• [Available data]:
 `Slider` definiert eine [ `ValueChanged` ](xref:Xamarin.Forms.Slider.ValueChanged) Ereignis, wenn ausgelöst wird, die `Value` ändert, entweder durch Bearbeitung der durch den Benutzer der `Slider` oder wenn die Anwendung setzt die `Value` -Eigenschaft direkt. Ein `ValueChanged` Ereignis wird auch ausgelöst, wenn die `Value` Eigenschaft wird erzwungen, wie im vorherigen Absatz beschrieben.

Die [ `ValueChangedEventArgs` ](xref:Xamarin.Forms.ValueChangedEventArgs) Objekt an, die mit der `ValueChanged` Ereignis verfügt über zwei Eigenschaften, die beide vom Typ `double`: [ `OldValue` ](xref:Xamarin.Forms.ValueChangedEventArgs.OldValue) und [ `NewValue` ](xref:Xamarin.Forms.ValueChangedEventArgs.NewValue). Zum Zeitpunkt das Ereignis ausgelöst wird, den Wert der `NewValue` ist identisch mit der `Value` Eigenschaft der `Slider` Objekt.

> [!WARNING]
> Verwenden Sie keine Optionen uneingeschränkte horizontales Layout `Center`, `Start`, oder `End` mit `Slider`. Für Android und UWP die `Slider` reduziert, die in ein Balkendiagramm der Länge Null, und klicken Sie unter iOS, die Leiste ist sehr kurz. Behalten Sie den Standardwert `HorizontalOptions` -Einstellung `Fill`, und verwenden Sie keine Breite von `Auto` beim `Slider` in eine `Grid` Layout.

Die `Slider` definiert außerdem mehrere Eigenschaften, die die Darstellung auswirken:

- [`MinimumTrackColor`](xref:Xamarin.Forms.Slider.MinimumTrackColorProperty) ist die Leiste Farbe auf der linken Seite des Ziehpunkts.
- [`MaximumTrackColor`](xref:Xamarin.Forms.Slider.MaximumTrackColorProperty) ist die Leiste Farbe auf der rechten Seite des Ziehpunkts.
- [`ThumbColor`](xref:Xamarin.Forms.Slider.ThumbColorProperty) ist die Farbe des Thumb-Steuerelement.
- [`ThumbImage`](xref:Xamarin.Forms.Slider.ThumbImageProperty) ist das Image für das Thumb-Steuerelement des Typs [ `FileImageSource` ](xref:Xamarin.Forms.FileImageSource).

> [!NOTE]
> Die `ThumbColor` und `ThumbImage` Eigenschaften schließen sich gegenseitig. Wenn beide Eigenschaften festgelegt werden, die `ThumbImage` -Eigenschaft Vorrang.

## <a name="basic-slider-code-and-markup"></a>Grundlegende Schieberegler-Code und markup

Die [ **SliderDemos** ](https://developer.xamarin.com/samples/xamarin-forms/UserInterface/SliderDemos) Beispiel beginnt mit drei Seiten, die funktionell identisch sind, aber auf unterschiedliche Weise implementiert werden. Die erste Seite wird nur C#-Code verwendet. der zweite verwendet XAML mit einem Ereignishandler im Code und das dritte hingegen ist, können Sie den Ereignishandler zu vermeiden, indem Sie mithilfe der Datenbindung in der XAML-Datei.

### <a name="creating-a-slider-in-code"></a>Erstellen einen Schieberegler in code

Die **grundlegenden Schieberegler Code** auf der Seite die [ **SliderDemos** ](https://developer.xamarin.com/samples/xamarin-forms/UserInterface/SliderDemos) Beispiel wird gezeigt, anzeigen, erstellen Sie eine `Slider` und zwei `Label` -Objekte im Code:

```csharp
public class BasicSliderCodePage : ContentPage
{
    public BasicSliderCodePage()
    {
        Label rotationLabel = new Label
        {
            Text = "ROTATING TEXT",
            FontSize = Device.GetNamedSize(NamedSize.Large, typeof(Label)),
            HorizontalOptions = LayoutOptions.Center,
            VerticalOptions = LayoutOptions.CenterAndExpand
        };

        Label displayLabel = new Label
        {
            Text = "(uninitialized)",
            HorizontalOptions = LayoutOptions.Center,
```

...

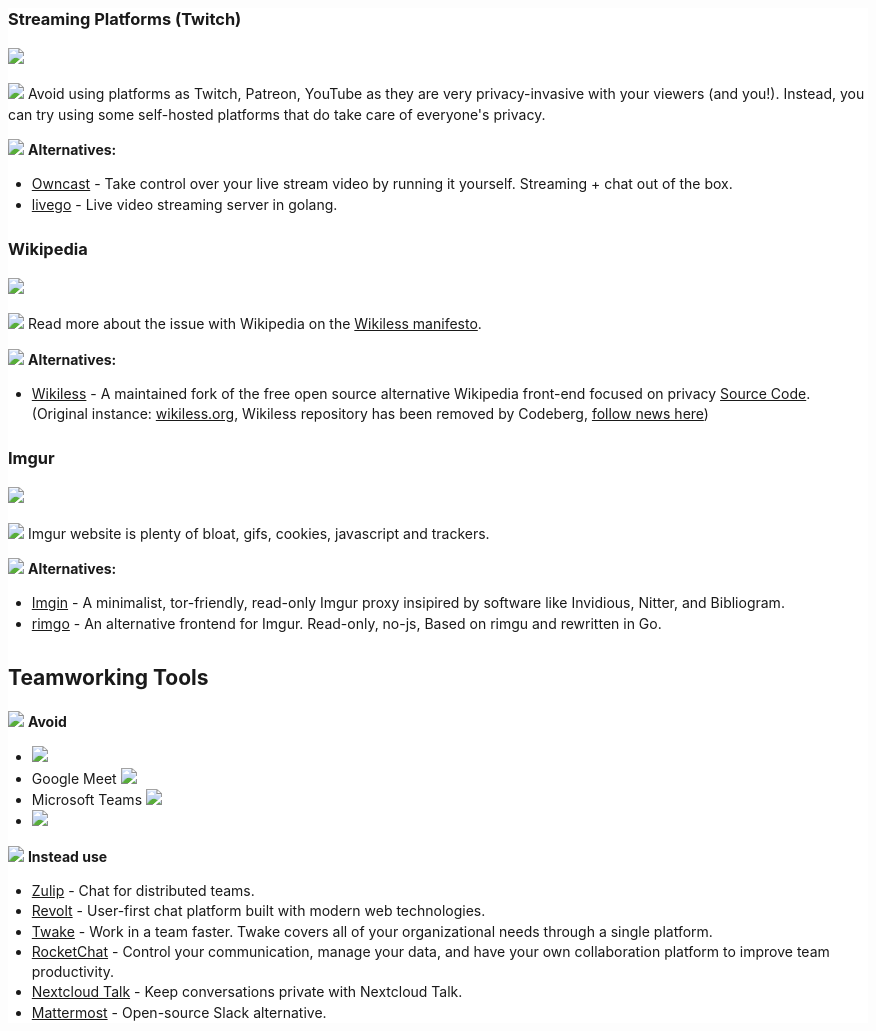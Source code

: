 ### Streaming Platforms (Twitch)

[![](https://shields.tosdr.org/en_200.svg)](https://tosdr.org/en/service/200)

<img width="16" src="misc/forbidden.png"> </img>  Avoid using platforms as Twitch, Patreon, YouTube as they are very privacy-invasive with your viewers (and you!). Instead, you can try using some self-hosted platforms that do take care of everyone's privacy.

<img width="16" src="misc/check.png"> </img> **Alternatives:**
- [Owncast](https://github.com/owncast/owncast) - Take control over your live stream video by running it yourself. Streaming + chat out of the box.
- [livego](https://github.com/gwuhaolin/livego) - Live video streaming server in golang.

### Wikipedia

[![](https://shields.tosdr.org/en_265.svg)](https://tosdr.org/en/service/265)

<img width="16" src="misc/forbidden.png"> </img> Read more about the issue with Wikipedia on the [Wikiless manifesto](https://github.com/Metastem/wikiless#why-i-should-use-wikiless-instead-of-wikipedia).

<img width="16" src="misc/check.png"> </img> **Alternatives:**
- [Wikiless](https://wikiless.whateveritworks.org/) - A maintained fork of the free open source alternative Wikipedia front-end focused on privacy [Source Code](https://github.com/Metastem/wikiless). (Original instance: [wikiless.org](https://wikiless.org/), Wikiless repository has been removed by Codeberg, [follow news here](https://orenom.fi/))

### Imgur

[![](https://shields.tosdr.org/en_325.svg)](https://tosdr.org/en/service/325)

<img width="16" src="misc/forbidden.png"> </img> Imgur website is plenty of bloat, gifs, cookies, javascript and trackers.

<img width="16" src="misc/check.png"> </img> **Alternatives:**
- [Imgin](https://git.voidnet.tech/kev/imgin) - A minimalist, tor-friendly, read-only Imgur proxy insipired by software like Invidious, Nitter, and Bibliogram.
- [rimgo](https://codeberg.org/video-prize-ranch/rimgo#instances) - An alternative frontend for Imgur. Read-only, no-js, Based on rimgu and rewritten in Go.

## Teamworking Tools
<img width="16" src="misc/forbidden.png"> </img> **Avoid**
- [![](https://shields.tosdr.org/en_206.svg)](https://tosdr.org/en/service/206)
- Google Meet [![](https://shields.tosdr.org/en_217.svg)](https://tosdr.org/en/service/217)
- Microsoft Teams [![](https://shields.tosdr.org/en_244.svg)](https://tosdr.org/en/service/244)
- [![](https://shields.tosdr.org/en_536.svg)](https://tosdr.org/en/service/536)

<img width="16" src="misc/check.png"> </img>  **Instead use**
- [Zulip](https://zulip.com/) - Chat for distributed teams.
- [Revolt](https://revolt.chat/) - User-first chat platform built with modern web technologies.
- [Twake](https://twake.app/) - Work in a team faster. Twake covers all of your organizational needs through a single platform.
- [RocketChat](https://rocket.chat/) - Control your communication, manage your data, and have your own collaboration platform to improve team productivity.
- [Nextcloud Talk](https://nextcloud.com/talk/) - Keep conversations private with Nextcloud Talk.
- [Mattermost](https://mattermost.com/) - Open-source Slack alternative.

• [Exercise directions]:
Transcribe each line of the data above, unaltered, from the one where "javascript and trackers." appears to the one where "- Google Meet" appears, inclusive of both.

• [Task answer]:
<img width="16" src="misc/forbidden.png"> </img> Imgur website is plenty of bloat, gifs, cookies, javascript and trackers.

<img width="16" src="misc/check.png"> </img> **Alternatives:**
- [Imgin](https://git.voidnet.tech/kev/imgin) - A minimalist, tor-friendly, read-only Imgur proxy insipired by software like Invidious, Nitter, and Bibliogram.
- [rimgo](https://codeberg.org/video-prize-ranch/rimgo#instances) - An alternative frontend for Imgur. Read-only, no-js, Based on rimgu and rewritten in Go.

## Teamworking Tools
<img width="16" src="misc/forbidden.png"> </img> **Avoid**
- [![](https://shields.tosdr.org/en_206.svg)](https://tosdr.org/en/service/206)
- Google Meet [![](https://shields.tosdr.org/en_217.svg)](https://tosdr.org/en/service/217)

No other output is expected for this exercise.